Merge pull request #52 from saprmarks/remove-high-norm

adamkarvonen · web-flow · commit 60ec6bf52649 · 2025-08-20T18:22:43.000-07:00
Add optional mask for high norm tokens
diff --git a/dictionary_learning/buffer.py b/dictionary_learning/buffer.py
@@ -15,6 +15,9 @@ class ActivationBuffer:
     """
     Implements a buffer of activations. The buffer stores activations from a model,
     yields them in batches, and refreshes them when the buffer is less than half full.
+
+    max_activation_norm_multiple: remove all activations with norm greater than median norm * max_activation_norm_multiple. 10 is a good default.
+    This is useful for models like Qwen which have random, unpredictable high norm activation sinks which reduce training effectiveness.
     """
     def __init__(self, 
                  data, # generator which yields text data
@@ -28,8 +31,9 @@ def __init__(self,
                  out_batch_size=8192, # size of batches in which to yield activations
                  device='cpu', # device on which to store the activations
                  remove_bos: bool = False,
-                add_special_tokens: bool = True,
-                 ):
+                 add_special_tokens: bool = True,
+                 max_activation_norm_multiple: int | None = None,
+                ):
         
         if io not in ['in', 'out']:
             raise ValueError("io must be either 'in' or 'out'")
@@ -58,6 +62,7 @@ def __init__(self,
         self.device = device
         self.add_special_tokens = add_special_tokens
         self.remove_bos = remove_bos
+        self.remove_high_norm = max_activation_norm_multiple
 
         if remove_bos and self.model.tokenizer.bos_token_id is None:
             print(
@@ -155,6 +160,13 @@ def refresh(self):
                     first_one = (mask.to(t.int64).cumsum(dim=1) == 1) & mask
                     mask = mask & ~first_one
 
+            if self.remove_high_norm is not None:
+                # some models (like Qwen) have random high norm activation sinks which reduce training effectiveness
+                norms_BL = hidden_states.norm(dim=-1)
+                median_norm = norms_BL.median()
+                norm_mask = norms_BL > median_norm * self.remove_high_norm
+                mask = mask & ~norm_mask
+
             hidden_states = hidden_states[mask]
 
             remaining_space = self.activation_buffer_size - current_idx
diff --git a/dictionary_learning/pytorch_buffer.py b/dictionary_learning/pytorch_buffer.py
@@ -73,6 +73,9 @@ class ActivationBuffer:
     """
     Implements a buffer of activations.
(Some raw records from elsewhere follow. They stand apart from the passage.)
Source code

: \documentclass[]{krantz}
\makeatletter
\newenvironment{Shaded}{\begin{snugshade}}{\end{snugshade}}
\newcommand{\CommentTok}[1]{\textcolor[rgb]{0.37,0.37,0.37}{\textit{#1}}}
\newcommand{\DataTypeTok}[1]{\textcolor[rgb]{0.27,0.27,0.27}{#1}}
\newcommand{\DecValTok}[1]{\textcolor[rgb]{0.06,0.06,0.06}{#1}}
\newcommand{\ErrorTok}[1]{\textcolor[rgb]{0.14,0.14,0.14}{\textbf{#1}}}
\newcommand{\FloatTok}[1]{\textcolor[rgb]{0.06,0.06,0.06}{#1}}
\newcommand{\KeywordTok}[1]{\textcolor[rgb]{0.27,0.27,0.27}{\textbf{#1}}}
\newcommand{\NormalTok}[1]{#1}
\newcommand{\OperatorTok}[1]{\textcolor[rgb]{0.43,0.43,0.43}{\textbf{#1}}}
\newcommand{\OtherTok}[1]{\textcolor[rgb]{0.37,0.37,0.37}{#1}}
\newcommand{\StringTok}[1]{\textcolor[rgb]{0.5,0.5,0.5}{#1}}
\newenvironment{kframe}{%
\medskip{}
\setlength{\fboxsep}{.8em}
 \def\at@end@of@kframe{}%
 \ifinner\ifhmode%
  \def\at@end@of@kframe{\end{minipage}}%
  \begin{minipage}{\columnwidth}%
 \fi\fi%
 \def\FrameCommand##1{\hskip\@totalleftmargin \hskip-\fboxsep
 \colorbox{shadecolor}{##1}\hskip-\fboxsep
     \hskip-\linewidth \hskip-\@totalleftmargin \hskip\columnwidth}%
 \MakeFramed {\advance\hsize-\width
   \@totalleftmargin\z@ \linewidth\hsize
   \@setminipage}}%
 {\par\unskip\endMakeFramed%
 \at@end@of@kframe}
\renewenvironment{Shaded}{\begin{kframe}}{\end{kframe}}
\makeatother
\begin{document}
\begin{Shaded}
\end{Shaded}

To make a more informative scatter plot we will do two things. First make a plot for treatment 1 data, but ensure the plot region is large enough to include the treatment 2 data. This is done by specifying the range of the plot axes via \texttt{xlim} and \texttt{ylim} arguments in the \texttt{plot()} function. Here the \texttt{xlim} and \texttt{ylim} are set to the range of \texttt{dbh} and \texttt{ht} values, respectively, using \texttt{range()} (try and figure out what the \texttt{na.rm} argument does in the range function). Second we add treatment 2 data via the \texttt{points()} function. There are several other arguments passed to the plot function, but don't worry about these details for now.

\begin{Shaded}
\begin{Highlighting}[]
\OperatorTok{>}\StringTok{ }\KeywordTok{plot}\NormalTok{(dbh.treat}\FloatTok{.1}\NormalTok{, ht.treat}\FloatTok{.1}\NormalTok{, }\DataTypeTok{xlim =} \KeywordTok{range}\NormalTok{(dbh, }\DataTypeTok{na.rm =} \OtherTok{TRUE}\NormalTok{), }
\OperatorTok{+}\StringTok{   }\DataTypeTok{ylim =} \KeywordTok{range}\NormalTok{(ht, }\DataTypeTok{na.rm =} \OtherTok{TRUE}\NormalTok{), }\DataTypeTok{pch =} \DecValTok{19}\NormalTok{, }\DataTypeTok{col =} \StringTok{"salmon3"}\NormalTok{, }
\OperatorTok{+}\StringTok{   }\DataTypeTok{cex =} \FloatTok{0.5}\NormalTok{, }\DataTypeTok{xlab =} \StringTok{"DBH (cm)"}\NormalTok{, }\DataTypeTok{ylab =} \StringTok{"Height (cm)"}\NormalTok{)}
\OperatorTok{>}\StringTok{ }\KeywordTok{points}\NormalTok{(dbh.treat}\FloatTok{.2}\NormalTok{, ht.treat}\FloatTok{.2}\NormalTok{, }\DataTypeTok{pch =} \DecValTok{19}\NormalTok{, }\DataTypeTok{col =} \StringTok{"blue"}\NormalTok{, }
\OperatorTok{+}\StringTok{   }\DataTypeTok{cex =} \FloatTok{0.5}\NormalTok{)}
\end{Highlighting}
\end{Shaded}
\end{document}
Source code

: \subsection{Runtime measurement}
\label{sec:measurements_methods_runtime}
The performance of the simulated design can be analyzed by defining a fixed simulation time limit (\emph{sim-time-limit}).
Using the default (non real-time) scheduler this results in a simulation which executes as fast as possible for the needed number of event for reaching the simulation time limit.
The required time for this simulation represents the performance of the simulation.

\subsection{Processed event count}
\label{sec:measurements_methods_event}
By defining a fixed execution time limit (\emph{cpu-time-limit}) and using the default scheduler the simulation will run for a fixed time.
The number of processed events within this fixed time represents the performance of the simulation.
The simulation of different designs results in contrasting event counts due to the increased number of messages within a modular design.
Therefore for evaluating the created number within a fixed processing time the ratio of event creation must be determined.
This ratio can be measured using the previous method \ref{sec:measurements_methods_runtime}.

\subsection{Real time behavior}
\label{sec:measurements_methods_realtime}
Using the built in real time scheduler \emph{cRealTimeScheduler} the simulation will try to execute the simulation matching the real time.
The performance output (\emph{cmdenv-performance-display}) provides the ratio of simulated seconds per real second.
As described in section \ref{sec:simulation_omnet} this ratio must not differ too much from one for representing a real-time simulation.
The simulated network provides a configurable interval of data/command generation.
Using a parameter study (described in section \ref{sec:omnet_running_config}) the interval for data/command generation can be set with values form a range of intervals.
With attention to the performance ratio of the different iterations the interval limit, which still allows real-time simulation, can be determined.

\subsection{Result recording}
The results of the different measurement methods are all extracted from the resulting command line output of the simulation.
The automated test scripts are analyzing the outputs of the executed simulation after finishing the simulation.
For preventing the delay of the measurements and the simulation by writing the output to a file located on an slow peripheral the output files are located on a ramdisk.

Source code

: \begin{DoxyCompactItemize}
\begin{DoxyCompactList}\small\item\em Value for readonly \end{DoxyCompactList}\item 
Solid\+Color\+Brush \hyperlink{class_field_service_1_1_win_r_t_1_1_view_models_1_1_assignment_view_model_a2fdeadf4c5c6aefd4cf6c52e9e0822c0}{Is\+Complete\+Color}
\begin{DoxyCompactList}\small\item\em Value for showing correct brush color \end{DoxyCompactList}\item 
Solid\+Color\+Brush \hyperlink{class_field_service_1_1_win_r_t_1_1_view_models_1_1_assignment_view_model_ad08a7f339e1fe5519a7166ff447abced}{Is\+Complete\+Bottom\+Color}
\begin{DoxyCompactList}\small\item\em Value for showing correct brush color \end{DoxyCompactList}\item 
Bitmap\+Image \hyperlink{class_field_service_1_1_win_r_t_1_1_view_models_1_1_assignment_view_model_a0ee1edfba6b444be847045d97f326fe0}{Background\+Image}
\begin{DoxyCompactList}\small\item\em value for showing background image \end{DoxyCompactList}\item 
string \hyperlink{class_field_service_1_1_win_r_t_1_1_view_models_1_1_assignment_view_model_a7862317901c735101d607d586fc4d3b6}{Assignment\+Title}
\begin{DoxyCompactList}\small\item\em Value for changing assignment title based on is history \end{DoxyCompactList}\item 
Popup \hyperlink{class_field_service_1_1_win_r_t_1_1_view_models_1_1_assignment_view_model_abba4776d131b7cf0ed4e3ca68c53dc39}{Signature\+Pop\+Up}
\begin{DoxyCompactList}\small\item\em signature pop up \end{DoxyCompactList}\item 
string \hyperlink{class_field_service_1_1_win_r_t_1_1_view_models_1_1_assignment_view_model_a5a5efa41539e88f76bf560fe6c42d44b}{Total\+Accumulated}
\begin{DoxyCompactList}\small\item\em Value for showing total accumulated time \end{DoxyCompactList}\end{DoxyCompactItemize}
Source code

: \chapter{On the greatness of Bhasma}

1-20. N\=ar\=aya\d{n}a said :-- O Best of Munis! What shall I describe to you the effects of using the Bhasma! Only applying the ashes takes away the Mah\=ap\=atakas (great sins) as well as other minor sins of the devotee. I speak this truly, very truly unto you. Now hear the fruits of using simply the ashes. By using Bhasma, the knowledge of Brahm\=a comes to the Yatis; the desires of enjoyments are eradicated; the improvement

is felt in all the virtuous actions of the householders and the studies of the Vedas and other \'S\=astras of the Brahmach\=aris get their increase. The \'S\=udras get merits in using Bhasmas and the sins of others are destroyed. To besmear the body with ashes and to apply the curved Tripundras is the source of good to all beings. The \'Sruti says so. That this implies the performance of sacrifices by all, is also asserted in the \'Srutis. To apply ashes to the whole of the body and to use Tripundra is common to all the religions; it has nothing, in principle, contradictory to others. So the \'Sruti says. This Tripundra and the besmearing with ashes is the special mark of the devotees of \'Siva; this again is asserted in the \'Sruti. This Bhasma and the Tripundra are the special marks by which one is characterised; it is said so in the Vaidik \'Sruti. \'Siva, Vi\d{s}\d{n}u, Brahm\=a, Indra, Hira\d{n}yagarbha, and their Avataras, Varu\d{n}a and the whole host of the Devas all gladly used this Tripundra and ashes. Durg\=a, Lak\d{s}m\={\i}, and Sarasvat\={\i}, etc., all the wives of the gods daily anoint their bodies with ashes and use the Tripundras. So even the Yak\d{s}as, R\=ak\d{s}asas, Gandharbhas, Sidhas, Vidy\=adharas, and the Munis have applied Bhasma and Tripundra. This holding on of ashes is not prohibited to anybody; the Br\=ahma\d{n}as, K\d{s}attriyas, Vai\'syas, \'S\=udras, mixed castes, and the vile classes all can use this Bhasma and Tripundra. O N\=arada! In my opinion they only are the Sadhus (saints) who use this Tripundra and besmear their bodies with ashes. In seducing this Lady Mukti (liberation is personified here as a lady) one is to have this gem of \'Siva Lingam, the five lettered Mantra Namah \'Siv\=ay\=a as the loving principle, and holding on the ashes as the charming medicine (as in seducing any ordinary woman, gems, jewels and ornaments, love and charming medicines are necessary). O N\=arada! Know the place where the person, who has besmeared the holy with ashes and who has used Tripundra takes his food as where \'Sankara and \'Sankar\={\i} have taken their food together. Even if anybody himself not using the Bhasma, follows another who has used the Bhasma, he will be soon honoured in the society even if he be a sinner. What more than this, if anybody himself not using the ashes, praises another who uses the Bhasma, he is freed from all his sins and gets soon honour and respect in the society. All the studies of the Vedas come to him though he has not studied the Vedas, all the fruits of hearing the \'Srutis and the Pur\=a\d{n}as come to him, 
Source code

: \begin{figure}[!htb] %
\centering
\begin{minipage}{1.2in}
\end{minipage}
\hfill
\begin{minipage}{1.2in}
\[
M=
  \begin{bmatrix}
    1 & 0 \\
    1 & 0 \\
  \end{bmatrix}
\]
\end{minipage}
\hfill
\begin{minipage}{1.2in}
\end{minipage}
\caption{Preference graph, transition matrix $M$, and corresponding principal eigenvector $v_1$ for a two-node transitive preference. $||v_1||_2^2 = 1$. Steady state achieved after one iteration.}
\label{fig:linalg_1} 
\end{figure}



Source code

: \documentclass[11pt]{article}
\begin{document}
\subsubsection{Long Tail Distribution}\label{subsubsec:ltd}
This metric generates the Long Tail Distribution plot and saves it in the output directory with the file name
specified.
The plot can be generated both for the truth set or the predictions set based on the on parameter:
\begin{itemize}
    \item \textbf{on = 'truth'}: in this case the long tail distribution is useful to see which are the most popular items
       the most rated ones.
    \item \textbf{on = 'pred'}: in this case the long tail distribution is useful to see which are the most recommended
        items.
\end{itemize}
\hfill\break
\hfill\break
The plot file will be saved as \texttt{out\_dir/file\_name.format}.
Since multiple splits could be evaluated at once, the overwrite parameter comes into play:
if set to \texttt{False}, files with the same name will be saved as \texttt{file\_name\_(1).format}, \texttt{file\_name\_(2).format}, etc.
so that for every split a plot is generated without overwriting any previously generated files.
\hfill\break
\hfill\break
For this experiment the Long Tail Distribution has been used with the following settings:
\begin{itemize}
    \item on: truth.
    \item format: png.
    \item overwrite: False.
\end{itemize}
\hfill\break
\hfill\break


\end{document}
The buffer stores activations from a model,
     yields them in batches, and refreshes them when the buffer is less than half full.
+
+    max_activation_norm_multiple: remove all activations with norm greater than median norm * max_activation_norm_multiple. 10 is a good default.
+    This is useful for models like Qwen which have random, unpredictable high norm activation sinks which reduce training effectiveness.
     """
 
     def __init__(
@@ -89,6 +92,7 @@ def __init__(
         device="cpu",  # device on which to store the activations
         remove_bos: bool = False,
         add_special_tokens: bool = True,
+        max_activation_norm_multiple: int | None = None,
     ):
         if io not in ["in", "out"]:
             raise ValueError("io must be either 'in' or 'out'")
@@ -120,6 +124,7 @@ def __init__(
         self.add_special_tokens = add_special_tokens
         self.tokenizer = AutoTokenizer.from_pretrained(model.name_or_path)
         self.remove_bos = remove_bos
+        self.remove_high_norm = max_activation_norm_multiple
 
         if remove_bos and self.tokenizer.bos_token_id is None:
             print(
@@ -208,6 +213,13 @@ def refresh(self):
                     first_one = (mask.to(t.int64).cumsum(dim=1) == 1) & mask
                     mask = mask & ~first_one
 
+            if self.remove_high_norm is not None:
+                # some models (like Qwen) have random high norm activation sinks which reduce training effectiveness
+                norms_BL = hidden_states.norm(dim=-1)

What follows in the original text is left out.